_The task:_
Filter the entries below down to the lines that hold "границы".

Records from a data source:
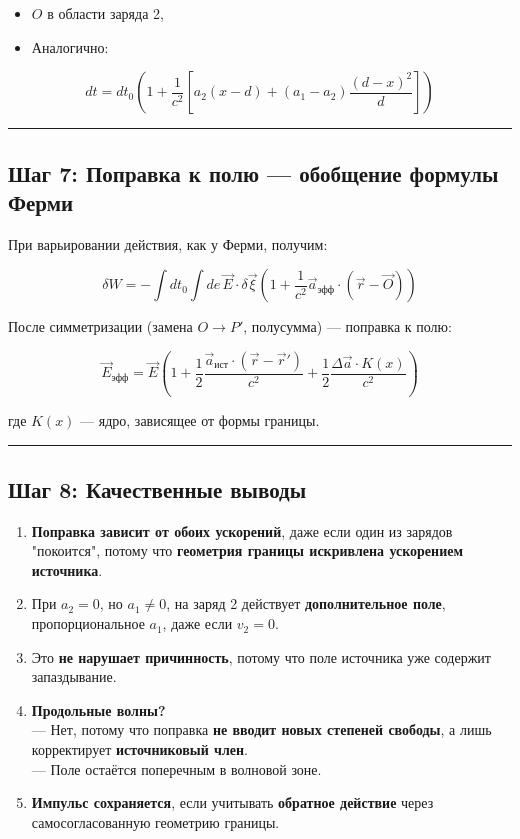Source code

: \documentclass[11pt]{article}
\providecommand{\tightlist}{%
      \setlength{\itemsep}{0pt}\setlength{\parskip}{0pt}}
\begin{document}
\begin{itemize}
\tightlist
\item
  \(O\) в области заряда 2,
\item
  Аналогично:
\end{itemize}

\[
dt = dt_0 \left( 1 + \frac{1}{c^2} \left[ a_2 (x - d) + (a_1 - a_2) \frac{(d - x)^2}{d} \right] \right)
\]

\begin{center}\rule{0.5\linewidth}{\linethickness}\end{center}

\subsection{ Шаг 7: Поправка к полю --- обобщение формулы Ферми}

При варьировании действия, как у Ферми, получим:

\[
\delta W = - \int dt_0 \int de \, \vec{E} \cdot \delta \vec{\xi} \left( 1 + \frac{1}{c^2} \vec{a}_{\text{эфф}} \cdot (\vec{r} - \vec{O}) \right)
\]

После симметризации (замена \(O \to P'\), полусумма) --- поправка к
полю:

\[
\vec{E}_{\text{эфф}} = \vec{E} \left( 1 + \frac{1}{2} \frac{\vec{a}_{\text{ист}} \cdot (\vec{r} - \vec{r}')}{c^2} + \frac{1}{2} \frac{\Delta \vec{a} \cdot K(x)}{c^2} \right)
\]

где \(K(x)\) --- ядро, зависящее от формы границы.

\begin{center}\rule{0.5\linewidth}{\linethickness}\end{center}

\subsection{ Шаг 8: Качественные выводы}

\begin{enumerate}
\def\labelenumi{\arabic{enumi}.}
\tightlist
\item
   \textbf{Поправка зависит от обоих ускорений}, даже если один из
  зарядов "покоится", потому что \textbf{геометрия границы искривлена
  ускорением источника}.
\item
   При \(a_2 = 0\), но \(a_1 \ne 0\), на заряд 2 действует
  \textbf{дополнительное поле}, пропорциональное \(a_1\), даже если
  \(v_2 = 0\).
\item
   Это \textbf{не нарушает причинность}, потому что поле источника уже
  содержит запаздывание.
\item
   \textbf{Продольные волны?}\\
  --- Нет, потому что поправка \textbf{не вводит новых степеней
  свободы}, а лишь корректирует \textbf{источниковый член}.\\
  --- Поле остаётся поперечным в волновой зоне.
\item
   \textbf{Импульс сохраняется}, если учитывать \textbf{обратное
  действие} через самосогласованную геометрию границы.
\end{enumerate}
\end{document}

_Task result:_
где \(K(x)\) --- ядро, зависящее от формы границы.
  зарядов "покоится", потому что \textbf{геометрия границы искривлена
  действие} через самосогласованную геометрию границы.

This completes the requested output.